Teóricamente, a la pregunta sobre qué derecho prevalece ante un teórico conflicto de intereses entre la producción y el consumidor, el espíritu de la Ley nos llevaría a responder, tajantemente, a favor del consumidor. Elemento principal a proteger en cualquier cuestión, adquiriendo especial notoriedad en aquellas relacionadas con la salud y la ingesta, también de las bebidas alcohólicas.
Esto, que parece tan obvio, no lo es tanto si atendemos a lo sucedido con los diferentes “apellidos” con los que, desde hace algún tiempo, se están acompañando al Vino. Producto rico en matices y tipologías y especialmente proclive a la búsqueda de “palabros” que lo adjetiven en la orientación de la cualidad que se pretende destacar de cara al tipo de consumidor al que va dirigido.
Tampoco es que los cambios en los hábitos de consumo que se han producido en la sociedad moderna e industrializada, fuertemente ligados hacia una mayor sensibilización ante el respecto al medio ambiente, o aspectos saludables sobre la salud de los productos ingeridos, hayan contribuido de forma positiva a que estos términos que pretenden apoyar la descripción del producto hayan ayudado.

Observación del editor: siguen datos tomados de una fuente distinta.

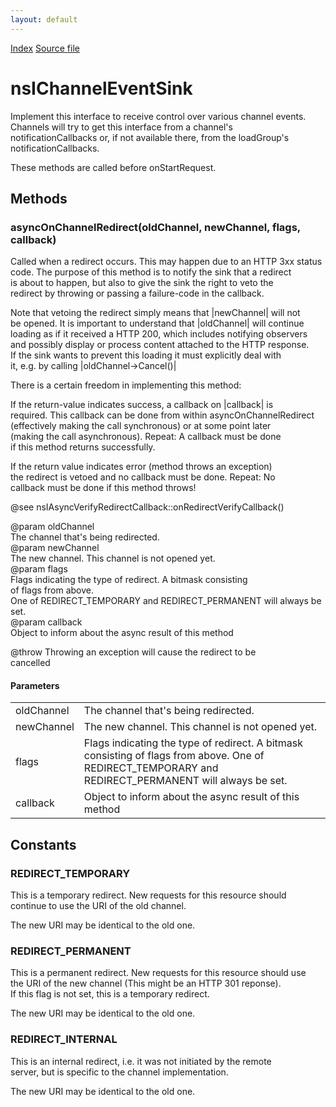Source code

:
 ```yaml
---
layout: default
---
```

<div id='links'><a href="../index.html">Index</a>
<a href="http://dxr.mozilla.org/mozilla-central/source/netwerk/base/public/nsIChannelEventSink.idl">Source file</a>
</div>

# nsIChannelEventSink #
  
Implement this interface to receive control over various channel events.  
Channels will try to get this interface from a channel's  
notificationCallbacks or, if not available there, from the loadGroup's  
notificationCallbacks.  
  
These methods are called before onStartRequest.  
  

## Methods ##

### asyncOnChannelRedirect(oldChannel, newChannel, flags, callback) ###
  
Called when a redirect occurs. This may happen due to an HTTP 3xx status  
code. The purpose of this method is to notify the sink that a redirect  
is about to happen, but also to give the sink the right to veto the  
redirect by throwing or passing a failure-code in the callback.  
  
Note that vetoing the redirect simply means that |newChannel| will not  
be opened. It is important to understand that |oldChannel| will continue  
loading as if it received a HTTP 200, which includes notifying observers  
and possibly display or process content attached to the HTTP response.  
If the sink wants to prevent this loading it must explicitly deal with  
it, e.g. by calling |oldChannel->Cancel()|  
  
There is a certain freedom in implementing this method:  
  
If the return-value indicates success, a callback on |callback| is  
required. This callback can be done from within asyncOnChannelRedirect  
(effectively making the call synchronous) or at some point later  
(making the call asynchronous). Repeat: A callback must be done  
if this method returns successfully.  
  
If the return value indicates error (method throws an exception)  
the redirect is vetoed and no callback must be done. Repeat: No  
callback must be done if this method throws!  
  
@see nsIAsyncVerifyRedirectCallback::onRedirectVerifyCallback()  
  
@param oldChannel  
       The channel that's being redirected.  
@param newChannel  
       The new channel. This channel is not opened yet.  
@param flags  
       Flags indicating the type of redirect. A bitmask consisting  
       of flags from above.  
       One of REDIRECT_TEMPORARY and REDIRECT_PERMANENT will always be  
       set.  
@param callback  
       Object to inform about the async result of this method  
  
@throw <any> Throwing an exception will cause the redirect to be  
       cancelled  
  

#### Parameters ####

<table>

<tr>
<td>oldChannel</td>
<td>       The channel that's being redirected.  
</td>
</tr>

<tr>
<td>newChannel</td>
<td>       The new channel. This channel is not opened yet.  
</td>
</tr>

<tr>
<td>flags</td>
<td>       Flags indicating the type of redirect. A bitmask consisting  
       of flags from above.  
       One of REDIRECT_TEMPORARY and REDIRECT_PERMANENT will always be  
       set.  
</td>
</tr>

<tr>
<td>callback</td>
<td>       Object to inform about the async result of this method  
</td>
</tr>

</table>

## Constants ##

### REDIRECT_TEMPORARY ###
  
This is a temporary redirect. New requests for this resource should  
continue to use the URI of the old channel.  
  
The new URI may be identical to the old one.  
  

### REDIRECT_PERMANENT ###
  
This is a permanent redirect. New requests for this resource should use  
the URI of the new channel (This might be an HTTP 301 reponse).  
If this flag is not set, this is a temporary redirect.  
  
The new URI may be identical to the old one.  
  

### REDIRECT_INTERNAL ###
  
This is an internal redirect, i.e. it was not initiated by the remote  
server, but is specific to the channel implementation.  
  
The new URI may be identical to the old one.  
  
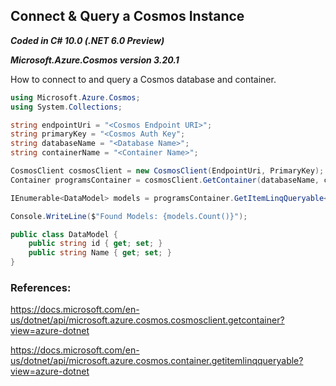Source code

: ## Connect & Query a Cosmos Instance

__*Coded in C# 10.0 (.NET 6.0 Preview)*__

__*Microsoft.Azure.Cosmos version 3.20.1*__

How to connect to and query a Cosmos database and container.

```C#
using Microsoft.Azure.Cosmos;
using System.Collections;

string endpointUri = "<Cosmos Endpoint URI>";
string primaryKey = "<Cosmos Auth Key";
string databaseName = "<Database Name>";
string containerName = "<Container Name>";

CosmosClient cosmosClient = new CosmosClient(EndpointUri, PrimaryKey);
Container programsContainer = cosmosClient.GetContainer(databaseName, containerName);

IEnumerable<DataModel> models = programsContainer.GetItemLinqQueryable<DataModel>(true).Where(m => m.id == 1234);

Console.WriteLine($"Found Models: {models.Count()}");

public class DataModel {
    public string id { get; set; }
    public string Name { get; set; }
}
```

### References:

https://docs.microsoft.com/en-us/dotnet/api/microsoft.azure.cosmos.cosmosclient.getcontainer?view=azure-dotnet

https://docs.microsoft.com/en-us/dotnet/api/microsoft.azure.cosmos.container.getitemlinqqueryable?view=azure-dotnet
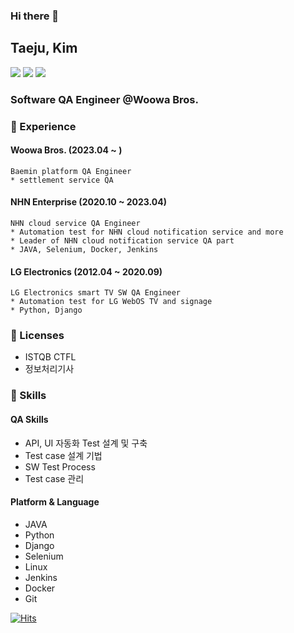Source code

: ### Hi there 👋

## Taeju, Kim
<p>
  <a href="https://blog.taeju.kim" target="_blank"><img src="https://img.shields.io/badge/Blog-007396?style=flat-square"/></a>
  <a href="https://www.linkedin.com/in/taeju-kim/" target="_blank"><img src="https://img.shields.io/badge/taejukim-0A66C2?style=flat-square&logo=Linkedin&logoColor=white"/></a>
  <a href="mailto:iam@taeju.kim" target="_blank"><img src="https://img.shields.io/badge/iam@taeju.kim-EE4335?style=flat-square&logo=Gmail&logoColor=white"/></a>
</p>

### Software QA Engineer @Woowa Bros.

### 🏢 Experience
#### Woowa Bros. (2023.04 ~ )
```
Baemin platform QA Engineer
* settlement service QA
```


#### NHN Enterprise (2020.10 ~ 2023.04)
```
NHN cloud service QA Engineer 
* Automation test for NHN cloud notification service and more 
* Leader of NHN cloud notification service QA part
* JAVA, Selenium, Docker, Jenkins
```
#### LG Electronics (2012.04 ~ 2020.09)
```
LG Electronics smart TV SW QA Engineer
* Automation test for LG WebOS TV and signage
* Python, Django
```

### 🪪 Licenses
* ISTQB CTFL
* 정보처리기사

### 💪 Skills
#### QA Skills
* API, UI 자동화 Test 설계 및 구축
* Test case 설계 기법
* SW Test Process
* Test case 관리
#### Platform & Language
* JAVA
* Python
* Django
* Selenium
* Linux
* Jenkins
* Docker 
* Git

[![Hits](https://hits.seeyoufarm.com/api/count/incr/badge.svg?url=https%3A%2F%2Fgithub.com%2Ftaejukim&count_bg=%2379C83D&title_bg=%23555555&icon=&icon_color=%23E7E7E7&title=hits&edge_flat=false)](https://hits.seeyoufarm.com)

<!--
**taejukim/taejukim** is a ✨ _special_ ✨ repository because its `README.md` (this file) appears on your GitHub profile.

Here are some ideas to get you started:

- 🔭 I’m currently working on ...
- 🌱 I’m currently learning ...
- 👯 I’m looking to collaborate on ...
- 🤔 I’m looking for help with ...
- 💬 Ask me about ...
- 📫 How to reach me: ...
- 😄 Pronouns: ...
- ⚡ Fun fact: ...
-->
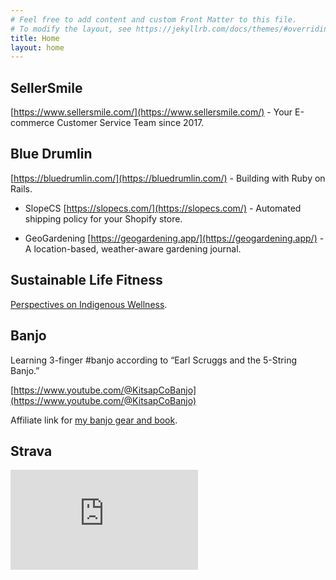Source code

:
 ```yaml
---
# Feel free to add content and custom Front Matter to this file.
# To modify the layout, see https://jekyllrb.com/docs/themes/#overriding-theme-defaults
title: Home
layout: home
---
```


## SellerSmile
[https://www.sellersmile.com/](https://www.sellersmile.com/) - Your E-commerce Customer Service Team since 2017.

## Blue Drumlin
[https://bluedrumlin.com/](https://bluedrumlin.com/) - Building with Ruby on Rails.

* SlopeCS
[https://slopecs.com/](https://slopecs.com/) - Automated shipping policy for your Shopify store.

* GeoGardening 
[https://geogardening.app/](https://geogardening.app/) - A location-based, weather-aware gardening journal.

## Sustainable Life Fitness
[Perspectives on Indigenous Wellness](https://tyghwalters.com/sustainable-life-fitness/).

## Banjo
Learning 3-finger #banjo according to “Earl Scruggs and the 5-String Banjo.”

[https://www.youtube.com/@KitsapCoBanjo](https://www.youtube.com/@KitsapCoBanjo)

Affiliate link for [my banjo gear and book](amzn.to/3nmK4I8).

## Strava
<iframe height='160' width='300' frameborder='0' allowtransparency='true' scrolling='no' src='https://www.strava.com/athletes/18626418/activity-summary/9e91a91c034aec1005c64c12e0deda2111ff8b2e'></iframe>
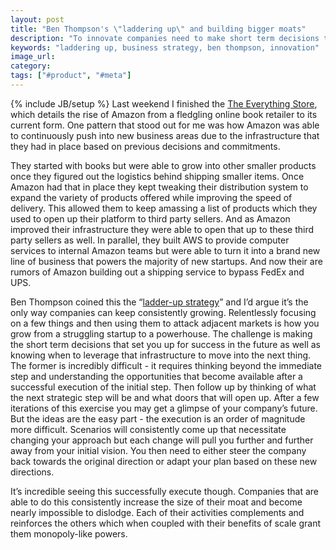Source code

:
 ```yaml
---
layout: post
title: "Ben Thompson's \"laddering up\" and building bigger moats"
description: "To innovate companies need to make short term decisions that increase their optionality in the future. Making the right decision now can set you up for huge success later on."
keywords: "laddering up, business strategy, ben thompson, innovation"
image_url:
category:
tags: ["#product", "#meta"]
---
```

{% include JB/setup %}
Last weekend I finished the [The Everything Store](http://www.amazon.com/The-Everything-Store-Bezos-Amazon-ebook/dp/B00BWQW73E), which details the rise of Amazon from a fledgling online book retailer to its current form. One pattern that stood out for me was how Amazon was able to continuously push into new business areas due to the infrastructure that they had in place based on previous decisions and commitments.

They started with books but were able to grow into other smaller products once they figured out the logistics behind shipping smaller items. Once Amazon had that in place they kept tweaking their distribution system to expand the variety of products offered while improving the speed of delivery. This allowed them to keep amassing a list of products which they used to open up their platform to third party sellers. And as Amazon improved their infrastructure they were able to open that up to these third party sellers as well. In parallel, they built AWS to provide computer services to internal Amazon teams but were able to turn it into a brand new line of business that powers the majority of new startups. And now their are rumors of Amazon building out a shipping service to bypass FedEx and UPS.

Ben Thompson coined this the “[ladder-up strategy](https://stratechery.com/2016/snapchats-ladder/)” and I’d argue it’s the only way companies can keep consistently growing. Relentlessly focusing on a few things and then using them to attack adjacent markets is how you grow from a struggling startup to a powerhouse. The challenge is making the short term decisions that set you up for success in the future as well as knowing when to leverage that infrastructure to move into the next thing. The former is incredibly difficult - it requires thinking beyond the immediate step and understanding the opportunities that become available after a successful execution of the initial step. Then follow up by thinking of what the next strategic step will be and what doors that will open up. After a few iterations of this exercise you may get a glimpse of your company’s future. But the ideas are the easy part - the execution is an order of magnitude more difficult. Scenarios will consistently come up that necessitate changing your approach but each change will pull you further and further away from your initial vision. You then need to either steer the company back towards the original direction or adapt your plan based on these new directions.

It’s incredible seeing this successfully execute though. Companies that are able to do this consistently increase the size of their moat and become nearly impossible to dislodge. Each of their activities complements and reinforces the others which when coupled with their benefits of scale grant them monopoly-like powers.
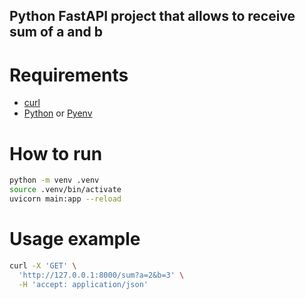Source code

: ## Python FastAPI project that allows to receive sum of a and b

# Requirements
- [curl](https://curl.se)
- [Python](https://www.python.org) or [Pyenv](https://github.com/pyenv/pyenv)

# How to run
```bash
python -m venv .venv
source .venv/bin/activate
uvicorn main:app --reload
```

# Usage example
```bash
curl -X 'GET' \
  'http://127.0.0.1:8000/sum?a=2&b=3' \
  -H 'accept: application/json'
```

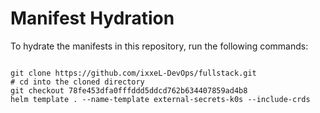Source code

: 
# Manifest Hydration

To hydrate the manifests in this repository, run the following commands:

```shell

git clone https://github.com/ixxeL-DevOps/fullstack.git
# cd into the cloned directory
git checkout 78fe453dfa0fffddd5ddcd762b634407859ad4b8
helm template . --name-template external-secrets-k0s --include-crds
```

Y así, hemos pasado de tener una palabra universal con la que definir “el alimento natural obtenido exclusivamente por fermentación alcohólica, total o parcial, de uva fresca, estrujada o no, o de mosto de uva: VINO”. A vernos en la necesidad de emplear toda una serie de apellidos con los que, supuestamente, ayudar al consumidor a identificar el producto en su presentación y designación en el “etiquetado” que facilite su elección.
Decisión no siempre acertada y que, junto con una inacción de las autoridades competentes, entre cuyas funciones está la de velar por la defensa del consumidor (también en el rigor del etiquetado de los productos), ha provocado que hayamos llegado a un punto en el que, unos pocos, sin más intención que la de presentar sus productos de manera diferenciada para facilitar su elección al consumidor (que busca ese producto elaborado bajo unas condiciones muy concretas), han llevado al resto de productores a alarmarse y reclamar una regulación ajustada.
Y si, en defensa del legislador, bien podríamos argumentar que la sociedad siempre va por delante de las leyes y que estas nacen de la necesidad de ordenar una realidad; bien estaría que, consciente de la problemática existente, tomara cartas en el asunto y legislara en defensa de un mayor rigor en el etiquetado, que garantice la información veraz y ajustada del producto, situando la defensa del consumidor como eje central sobre la que pivote cualquier actuación.